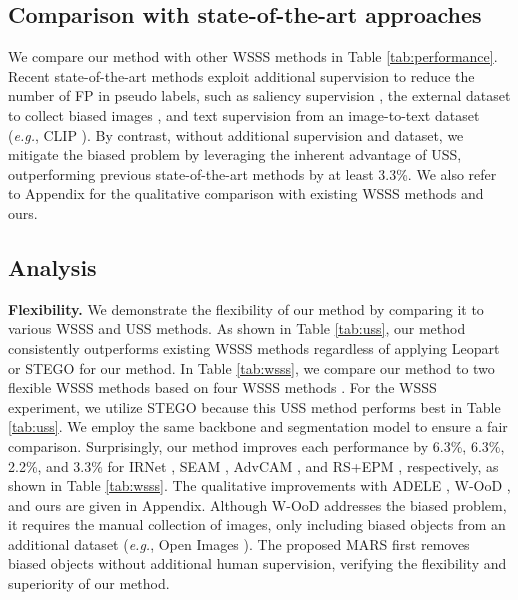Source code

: \documentclass[10pt,twocolumn,letterpaper]{article}
\begin{document}
\subsection{Comparison with state-of-the-art approaches} 




We compare our method with other WSSS methods in Table \ref{tab:performance}. Recent state-of-the-art methods exploit additional supervision to reduce the number of FP in pseudo labels, such as saliency supervision \cite{hou2017deeply, liu2019simple, pang2020multi}, the external dataset to collect biased images \cite{lee2022weakly}, and text supervision from an image-to-text dataset (\emph{e.g.}, CLIP \cite{radford2021learning}). By contrast, without additional supervision and dataset, we mitigate the biased problem by leveraging the inherent advantage of USS, outperforming previous state-of-the-art methods by at least 3.3\%. We also refer to Appendix for the qualitative comparison with existing WSSS methods and ours.









\subsection{Analysis} \label{sec:analysis}







\textbf{Flexibility.} We demonstrate the flexibility of our method by comparing it to various WSSS and USS methods. As shown in Table \ref{tab:uss}, our method consistently outperforms existing WSSS methods regardless of applying Leopart \cite{ziegler2022self} or STEGO \cite{hamilton2022unsupervised} for our method. In Table \ref{tab:wsss}, we compare our method to two flexible WSSS methods \cite{liu2022adaptive, lee2022weakly} based on four WSSS methods \cite{ahn2019weakly, wang2020self, lee2021anti, jo2022recurseed}. For the WSSS experiment, we utilize STEGO \cite{hamilton2022unsupervised} because this USS method performs best in Table \ref{tab:uss}. We employ the same backbone and segmentation model to ensure a fair comparison. Surprisingly, our method improves each performance by 6.3\%, 6.3\%, 2.2\%, and 3.3\% for IRNet \cite{ahn2019weakly}, SEAM \cite{wang2020self}, AdvCAM \cite{lee2021anti}, and RS+EPM \cite{jo2022recurseed}, respectively, as shown in Table \ref{tab:wsss}. The qualitative improvements with ADELE \cite{liu2022adaptive}, W-OoD \cite{lee2022weakly}, and ours are given in Appendix. Although W-OoD \cite{lee2022weakly} addresses the biased problem, it requires the manual collection of images, only including biased objects from an additional dataset (\emph{e.g.}, Open Images \cite{kuznetsova2020open}). The proposed MARS first removes biased objects without additional human supervision, verifying the flexibility and superiority of our method.
\end{document}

-=-=-=-=-

■ Exercise instructions ■
Using the records above, find the number of lines that contain the string "state", and give that number without further comment.

■ Answer for the task ■
2